A flood of last-minute candidates surged into California’s unprecedented gubernatorial recall race Saturday, leaving as many as 158 headed for the ballot. Lt. Gov. Cruz Bustamante emerged as the only well-known Democratic contender, while Hollywood superstar Arnold Schwarzenegger dominated the Republican field.
Shortly before the 5 p.m. deadline to file candidacy papers for the Oct. 7 special election, state Insurance Commissioner John Garamendi dropped out of the race under pressure from union leaders and fellow Democrats. His withdrawal was the final significant step in shaping the ballot for a race that has turned California politics into a bewildering television spectacle to viewers around the globe.
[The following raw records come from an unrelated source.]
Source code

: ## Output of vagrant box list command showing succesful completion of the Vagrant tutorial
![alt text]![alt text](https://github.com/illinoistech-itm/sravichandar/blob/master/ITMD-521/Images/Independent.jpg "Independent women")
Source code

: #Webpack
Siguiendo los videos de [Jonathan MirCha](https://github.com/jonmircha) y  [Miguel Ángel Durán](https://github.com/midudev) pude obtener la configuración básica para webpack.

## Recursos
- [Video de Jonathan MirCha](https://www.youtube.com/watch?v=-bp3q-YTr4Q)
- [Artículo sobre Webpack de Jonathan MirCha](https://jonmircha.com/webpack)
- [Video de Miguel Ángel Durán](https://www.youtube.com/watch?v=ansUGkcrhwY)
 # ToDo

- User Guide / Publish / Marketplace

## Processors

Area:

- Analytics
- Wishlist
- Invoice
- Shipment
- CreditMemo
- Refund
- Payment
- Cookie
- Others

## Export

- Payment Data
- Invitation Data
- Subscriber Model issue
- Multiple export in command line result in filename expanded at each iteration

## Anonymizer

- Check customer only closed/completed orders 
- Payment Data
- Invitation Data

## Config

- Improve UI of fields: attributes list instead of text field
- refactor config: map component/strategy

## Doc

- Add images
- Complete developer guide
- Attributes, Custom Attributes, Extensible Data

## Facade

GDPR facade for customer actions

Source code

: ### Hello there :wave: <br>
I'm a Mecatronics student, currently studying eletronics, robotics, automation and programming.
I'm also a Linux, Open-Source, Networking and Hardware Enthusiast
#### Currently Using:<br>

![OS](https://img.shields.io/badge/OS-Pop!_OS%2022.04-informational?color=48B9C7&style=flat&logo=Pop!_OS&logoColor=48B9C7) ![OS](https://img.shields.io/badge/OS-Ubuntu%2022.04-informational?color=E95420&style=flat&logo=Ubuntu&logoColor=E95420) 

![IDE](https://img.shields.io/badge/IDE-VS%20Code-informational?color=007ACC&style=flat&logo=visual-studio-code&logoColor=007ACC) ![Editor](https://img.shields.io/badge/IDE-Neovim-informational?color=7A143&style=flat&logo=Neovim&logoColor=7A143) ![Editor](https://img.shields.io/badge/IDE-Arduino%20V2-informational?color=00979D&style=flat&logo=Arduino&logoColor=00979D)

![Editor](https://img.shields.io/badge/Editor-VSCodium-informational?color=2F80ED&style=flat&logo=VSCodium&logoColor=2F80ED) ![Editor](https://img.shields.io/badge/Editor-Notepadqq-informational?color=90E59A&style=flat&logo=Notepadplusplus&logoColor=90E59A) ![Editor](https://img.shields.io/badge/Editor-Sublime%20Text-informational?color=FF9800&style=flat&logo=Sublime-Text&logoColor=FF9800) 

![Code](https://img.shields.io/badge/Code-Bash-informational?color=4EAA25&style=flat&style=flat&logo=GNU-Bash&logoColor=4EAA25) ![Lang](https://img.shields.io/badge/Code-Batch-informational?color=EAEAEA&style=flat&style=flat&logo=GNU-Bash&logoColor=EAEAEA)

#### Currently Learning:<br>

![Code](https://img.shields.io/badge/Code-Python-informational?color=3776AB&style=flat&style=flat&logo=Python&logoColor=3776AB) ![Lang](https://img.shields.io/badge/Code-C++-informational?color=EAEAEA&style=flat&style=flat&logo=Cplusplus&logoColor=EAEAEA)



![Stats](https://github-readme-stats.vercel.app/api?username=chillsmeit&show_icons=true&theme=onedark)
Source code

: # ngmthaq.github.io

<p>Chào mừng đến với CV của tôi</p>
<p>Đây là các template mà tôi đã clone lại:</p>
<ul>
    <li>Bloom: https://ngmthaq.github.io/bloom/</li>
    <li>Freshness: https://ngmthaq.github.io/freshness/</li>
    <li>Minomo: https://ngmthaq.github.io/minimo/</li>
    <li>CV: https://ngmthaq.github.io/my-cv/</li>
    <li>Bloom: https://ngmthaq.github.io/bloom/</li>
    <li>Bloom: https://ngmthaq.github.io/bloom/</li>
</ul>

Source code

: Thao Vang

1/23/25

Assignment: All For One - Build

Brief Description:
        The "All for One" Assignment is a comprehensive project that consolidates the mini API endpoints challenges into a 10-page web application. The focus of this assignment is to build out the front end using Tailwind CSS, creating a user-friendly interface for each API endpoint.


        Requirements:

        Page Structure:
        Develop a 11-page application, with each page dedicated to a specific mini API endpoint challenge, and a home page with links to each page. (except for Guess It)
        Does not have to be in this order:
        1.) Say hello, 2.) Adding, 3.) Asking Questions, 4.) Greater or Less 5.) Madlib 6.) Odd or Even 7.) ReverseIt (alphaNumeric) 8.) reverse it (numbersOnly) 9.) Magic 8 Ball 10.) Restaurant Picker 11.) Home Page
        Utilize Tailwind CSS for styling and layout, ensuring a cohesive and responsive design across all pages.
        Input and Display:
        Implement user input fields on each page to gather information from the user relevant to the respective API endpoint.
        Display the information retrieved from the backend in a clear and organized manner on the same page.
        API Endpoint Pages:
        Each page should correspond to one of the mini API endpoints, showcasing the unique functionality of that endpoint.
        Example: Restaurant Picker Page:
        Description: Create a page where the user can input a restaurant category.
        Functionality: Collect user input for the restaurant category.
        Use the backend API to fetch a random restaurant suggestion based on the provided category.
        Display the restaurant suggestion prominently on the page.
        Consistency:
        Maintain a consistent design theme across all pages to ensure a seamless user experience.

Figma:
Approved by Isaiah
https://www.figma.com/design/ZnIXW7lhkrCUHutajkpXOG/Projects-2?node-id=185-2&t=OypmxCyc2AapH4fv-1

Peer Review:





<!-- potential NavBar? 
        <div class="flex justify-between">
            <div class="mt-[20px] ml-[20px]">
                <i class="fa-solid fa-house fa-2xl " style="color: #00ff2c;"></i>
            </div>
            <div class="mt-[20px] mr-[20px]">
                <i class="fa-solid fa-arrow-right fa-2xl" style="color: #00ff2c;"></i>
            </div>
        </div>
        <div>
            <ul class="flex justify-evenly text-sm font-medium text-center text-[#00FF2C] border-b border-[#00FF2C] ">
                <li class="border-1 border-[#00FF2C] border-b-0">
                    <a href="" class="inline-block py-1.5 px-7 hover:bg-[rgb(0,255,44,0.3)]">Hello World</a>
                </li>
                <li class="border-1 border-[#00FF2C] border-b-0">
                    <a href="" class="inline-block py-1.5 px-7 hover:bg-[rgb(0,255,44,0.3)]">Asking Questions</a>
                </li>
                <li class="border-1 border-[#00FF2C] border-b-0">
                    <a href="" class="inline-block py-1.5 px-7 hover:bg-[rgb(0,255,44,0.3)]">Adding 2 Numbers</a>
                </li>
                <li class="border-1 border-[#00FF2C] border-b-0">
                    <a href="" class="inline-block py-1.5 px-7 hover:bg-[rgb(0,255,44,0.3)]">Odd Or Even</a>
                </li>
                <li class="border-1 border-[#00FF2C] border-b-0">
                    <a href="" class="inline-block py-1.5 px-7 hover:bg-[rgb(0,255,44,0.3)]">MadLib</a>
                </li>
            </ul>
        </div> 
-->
“This recall has become a circus,” Garamendi said outside the secretary of state’s office in Sacramento. “Every day that goes by, we move toward more chaos and further from serious contemplation of the fundamental reforms necessary to restore our governmental systems and the reputation of the state of California.”
Among the last to join a crowd of would-be governors that already featured Hustler magazine boss Larry Flynt and billboard pinup Angelyne were a travel agent, a sitcom writer, a structural engineer, a sumo wrestler and radio personality Jim “Poorman” Trenton, who called his campaign “a good way to meet women.”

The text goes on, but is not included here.